Robert W. Gardner

Senior Fellow


I spent the first part of my academic career doing traditional experimental high-energy physics research at different universities in the Midwest and have been a physicist on the 3000-member ATLAS experiment using the Large Hadron Collider (LHC) at the CERN Laboratory, Geneva, Switzerland continuously since 1998.  My experimental work led me to specialize in developing and improving distributed computing technologies necessary for discoveries at the frontier of particle physics. 

No longer a classic physicist, I currently integrate data analytic techniques, technological development and implementation of distributed computing and data systems, large-scale coordination of international teams, and research on computing.  As part of GriPhyN (Grid Physics Network, National Science Foundation), I developed virtual data technologies for dataset provenance tracking and automated workflow generation using high-energy physics as an exemplar-use case.  I conducted collaborative work with Intalio Inc. to develop frameworks based on process calculi for distributed, service-based computation in physics.  I was instrumental in developing early research computing grids in the U.S.: the International Virtual Data Grid Laboratory (iVDGL) for which I was Co-PI and Coordinator (NSF-ITR), and the first deployment of the Open Science Grid (OSG) (NSF, Department of Energy), which I led.  I have also generated systems for metrics collection for distributed systems (Grid Telemetry, PI, NSF-ITR).

A central theme of my activity has been facilitating the analyses of the multi-petabyte-scale data from the LHC. These analyses have been conducted by international physics teams during the important startup-phase of the accelerator, leading up to the last year’s major discovery of the Higgs-like boson.  Currently my responsibilities include directing the ATLAS Midwest Tier2 Center, which is comprised of integrated computing facilities from the University of Chicago, Indiana University, and the University of Illinois. The Midwest Tier2 Center has exhibited consistently top performance world-wide, at times second only in production to the Tier1 Center at Brookhaven National Laboratory, New York among all computing centers in the LHC computing grid (~150 centers), including CERN.

In charge of the distributed U.S. ATLAS Computing Facility Integration Program, I also coordinate the activities of the U.S. ATLAS Tier2 Centers.  This Integration Program involves the 5 federated centers comprising 10 institutions in the U.S., including Harvard University, Boston University, University of Michigan, Michigan State University, University of Texas at Arlington, University of Oklahoma, and the Stanford Linear Accelerator Center, in addition to the institutions of the Midwest Tier2 Center.  This coordination activity has been highly rewarding and has fostered wide recognition of the superior performance and efficiency of the U.S. ATLAS Computing Facility among regional computing fabrics in Europe and Asia.

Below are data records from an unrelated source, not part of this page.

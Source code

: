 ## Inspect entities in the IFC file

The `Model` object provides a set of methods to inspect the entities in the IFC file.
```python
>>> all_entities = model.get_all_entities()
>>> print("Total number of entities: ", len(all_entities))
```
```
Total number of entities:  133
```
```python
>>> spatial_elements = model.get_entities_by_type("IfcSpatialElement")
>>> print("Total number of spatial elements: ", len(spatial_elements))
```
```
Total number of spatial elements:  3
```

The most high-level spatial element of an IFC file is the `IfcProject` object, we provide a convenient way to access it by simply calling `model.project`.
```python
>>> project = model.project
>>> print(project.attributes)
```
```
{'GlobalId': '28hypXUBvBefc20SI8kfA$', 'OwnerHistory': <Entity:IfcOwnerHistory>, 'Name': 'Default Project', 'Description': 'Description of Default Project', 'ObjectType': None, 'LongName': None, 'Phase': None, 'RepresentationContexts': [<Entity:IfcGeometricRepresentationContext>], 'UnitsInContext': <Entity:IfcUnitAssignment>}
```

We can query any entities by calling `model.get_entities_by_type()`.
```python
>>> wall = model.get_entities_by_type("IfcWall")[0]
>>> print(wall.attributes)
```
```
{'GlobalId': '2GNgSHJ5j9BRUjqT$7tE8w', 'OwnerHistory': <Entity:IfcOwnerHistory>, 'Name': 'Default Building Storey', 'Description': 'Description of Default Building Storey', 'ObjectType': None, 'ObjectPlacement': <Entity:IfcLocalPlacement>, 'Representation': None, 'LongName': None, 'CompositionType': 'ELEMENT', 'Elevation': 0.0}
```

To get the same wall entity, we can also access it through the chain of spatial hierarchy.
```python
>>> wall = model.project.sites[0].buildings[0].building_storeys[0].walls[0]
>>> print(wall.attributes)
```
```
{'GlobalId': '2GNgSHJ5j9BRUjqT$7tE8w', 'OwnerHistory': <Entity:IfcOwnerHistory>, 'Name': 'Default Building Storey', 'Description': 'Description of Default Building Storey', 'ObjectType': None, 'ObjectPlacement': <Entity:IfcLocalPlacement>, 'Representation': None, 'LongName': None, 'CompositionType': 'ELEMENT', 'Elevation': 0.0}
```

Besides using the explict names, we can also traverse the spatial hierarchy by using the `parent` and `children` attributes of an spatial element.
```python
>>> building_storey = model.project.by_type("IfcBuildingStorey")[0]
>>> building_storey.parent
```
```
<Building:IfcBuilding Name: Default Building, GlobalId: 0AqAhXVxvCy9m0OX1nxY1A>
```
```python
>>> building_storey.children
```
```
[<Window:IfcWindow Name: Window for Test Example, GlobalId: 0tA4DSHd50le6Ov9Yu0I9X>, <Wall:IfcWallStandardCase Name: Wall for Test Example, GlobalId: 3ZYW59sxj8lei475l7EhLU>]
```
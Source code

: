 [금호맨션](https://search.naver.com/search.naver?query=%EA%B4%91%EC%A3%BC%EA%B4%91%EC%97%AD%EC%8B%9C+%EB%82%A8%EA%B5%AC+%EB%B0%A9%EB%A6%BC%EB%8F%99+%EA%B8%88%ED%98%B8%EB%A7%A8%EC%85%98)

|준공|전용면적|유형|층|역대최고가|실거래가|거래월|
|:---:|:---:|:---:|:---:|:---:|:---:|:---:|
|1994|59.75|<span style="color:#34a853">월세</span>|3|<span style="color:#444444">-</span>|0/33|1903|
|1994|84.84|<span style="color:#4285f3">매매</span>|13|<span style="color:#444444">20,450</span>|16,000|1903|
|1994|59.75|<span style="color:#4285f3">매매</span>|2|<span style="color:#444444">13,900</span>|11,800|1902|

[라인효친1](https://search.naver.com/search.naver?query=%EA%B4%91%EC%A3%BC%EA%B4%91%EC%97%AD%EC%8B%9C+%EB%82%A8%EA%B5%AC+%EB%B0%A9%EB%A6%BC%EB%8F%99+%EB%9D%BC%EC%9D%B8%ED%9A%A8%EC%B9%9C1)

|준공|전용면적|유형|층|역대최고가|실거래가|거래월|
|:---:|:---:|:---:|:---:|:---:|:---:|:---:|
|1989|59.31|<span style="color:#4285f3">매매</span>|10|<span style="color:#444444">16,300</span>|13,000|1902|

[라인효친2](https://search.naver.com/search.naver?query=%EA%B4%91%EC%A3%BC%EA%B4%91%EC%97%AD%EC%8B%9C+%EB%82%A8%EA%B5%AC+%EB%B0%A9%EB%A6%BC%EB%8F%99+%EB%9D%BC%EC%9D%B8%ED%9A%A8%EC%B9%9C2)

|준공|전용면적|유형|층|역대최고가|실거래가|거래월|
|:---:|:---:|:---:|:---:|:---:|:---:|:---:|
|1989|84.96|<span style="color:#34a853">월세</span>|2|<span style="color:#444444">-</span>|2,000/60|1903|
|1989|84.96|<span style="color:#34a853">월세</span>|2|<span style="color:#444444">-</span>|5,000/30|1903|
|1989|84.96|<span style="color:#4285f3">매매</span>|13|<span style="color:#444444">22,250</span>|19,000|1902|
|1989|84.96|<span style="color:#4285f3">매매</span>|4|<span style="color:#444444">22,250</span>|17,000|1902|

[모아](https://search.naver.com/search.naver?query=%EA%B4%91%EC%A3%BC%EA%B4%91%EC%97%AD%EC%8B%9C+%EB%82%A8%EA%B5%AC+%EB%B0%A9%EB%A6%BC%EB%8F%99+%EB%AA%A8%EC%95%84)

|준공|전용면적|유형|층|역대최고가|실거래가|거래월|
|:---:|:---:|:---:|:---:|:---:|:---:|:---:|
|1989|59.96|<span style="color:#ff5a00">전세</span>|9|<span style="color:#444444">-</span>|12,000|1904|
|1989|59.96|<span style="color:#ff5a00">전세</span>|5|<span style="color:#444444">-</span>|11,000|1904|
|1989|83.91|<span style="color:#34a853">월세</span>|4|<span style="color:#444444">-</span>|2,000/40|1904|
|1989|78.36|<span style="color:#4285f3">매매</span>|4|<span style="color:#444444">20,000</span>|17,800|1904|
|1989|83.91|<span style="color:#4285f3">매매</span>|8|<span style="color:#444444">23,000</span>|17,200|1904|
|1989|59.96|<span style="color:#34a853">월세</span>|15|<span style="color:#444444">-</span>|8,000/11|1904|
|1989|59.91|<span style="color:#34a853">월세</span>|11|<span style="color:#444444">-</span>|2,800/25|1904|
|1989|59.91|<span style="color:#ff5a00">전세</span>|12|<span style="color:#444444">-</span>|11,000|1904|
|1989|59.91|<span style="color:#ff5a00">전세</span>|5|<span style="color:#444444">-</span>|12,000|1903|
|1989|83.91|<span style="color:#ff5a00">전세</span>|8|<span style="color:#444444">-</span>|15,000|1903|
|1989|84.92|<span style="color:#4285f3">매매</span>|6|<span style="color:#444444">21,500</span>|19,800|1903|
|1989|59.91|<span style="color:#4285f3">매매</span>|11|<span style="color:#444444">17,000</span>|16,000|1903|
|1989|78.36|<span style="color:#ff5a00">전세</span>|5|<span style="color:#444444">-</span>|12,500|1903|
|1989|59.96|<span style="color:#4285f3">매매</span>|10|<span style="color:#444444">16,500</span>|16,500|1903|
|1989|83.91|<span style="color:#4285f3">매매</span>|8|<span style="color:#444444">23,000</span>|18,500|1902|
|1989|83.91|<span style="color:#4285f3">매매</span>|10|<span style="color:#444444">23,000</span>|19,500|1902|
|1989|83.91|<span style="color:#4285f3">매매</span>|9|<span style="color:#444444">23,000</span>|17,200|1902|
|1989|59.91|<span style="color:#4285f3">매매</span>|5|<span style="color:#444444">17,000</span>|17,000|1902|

Data analysis by large groups of physicists distributed around the globe prompted organization of a data federation project (which I also lead) with the goal of providing seamless access to the global data store for the international ATLAS Collaboration.  There are to date 25 institutions participating in the data federation from Germany, Italy, Russia, Spain, the UK, the US, and CERN, promising to yield new modes of physics access to both data and computation resources.

Another exciting leadership role has been in the context of multi-science campus computing initiatives at the University of Chicago and as part of the broader communities of the Open Science Grid (an international cyberinfrastructure comprised of over 115 universities and national laboratories in North, South, and Central America, as well as Korea) with a particular focus on bridging knowledge, expertise, best practices, and resources across university campuses.   At the University of Chicago, we have established the first steps in creating a distributed high-throughput computing infrastructure that opens up project dedicated resources for shared use and as well serves a gateway function to schedule jobs onto opportunistic computing cycles available on the Open Science Grid.  In this program we are partnering with the University’s new Research Computing Center team so as to provide a coherent roadmap with clear support channels and investment options, and which flexibly utilizes all the available resources to faculty, postdocs and students.  The “UC3” project (for UChicago Computing Cooperative) has begun with engagements with researchers from the South Pole Telescope Collaboration (particle astrophysics), chemistry, biomedical sciences, and computational economics, all disciplines that benefit from the high-throughput-computing infrastructure my team built.  Thus far two publications in have resulted.

Finally, I am in the beginning phases of a new program of research into data and software preservation and environments ensuring sustainable usability, recently having formed a local group with members from the Computation Institute, the Institute for Genomics and Systems Biology, and the digital librarian staff of the University of Chicago (DASPOS, NSF).  From this standpoint, my work connects with the computer and information sciences in addition to being applicable to physics and other disciplines concerned with what is currently labeled Big Data.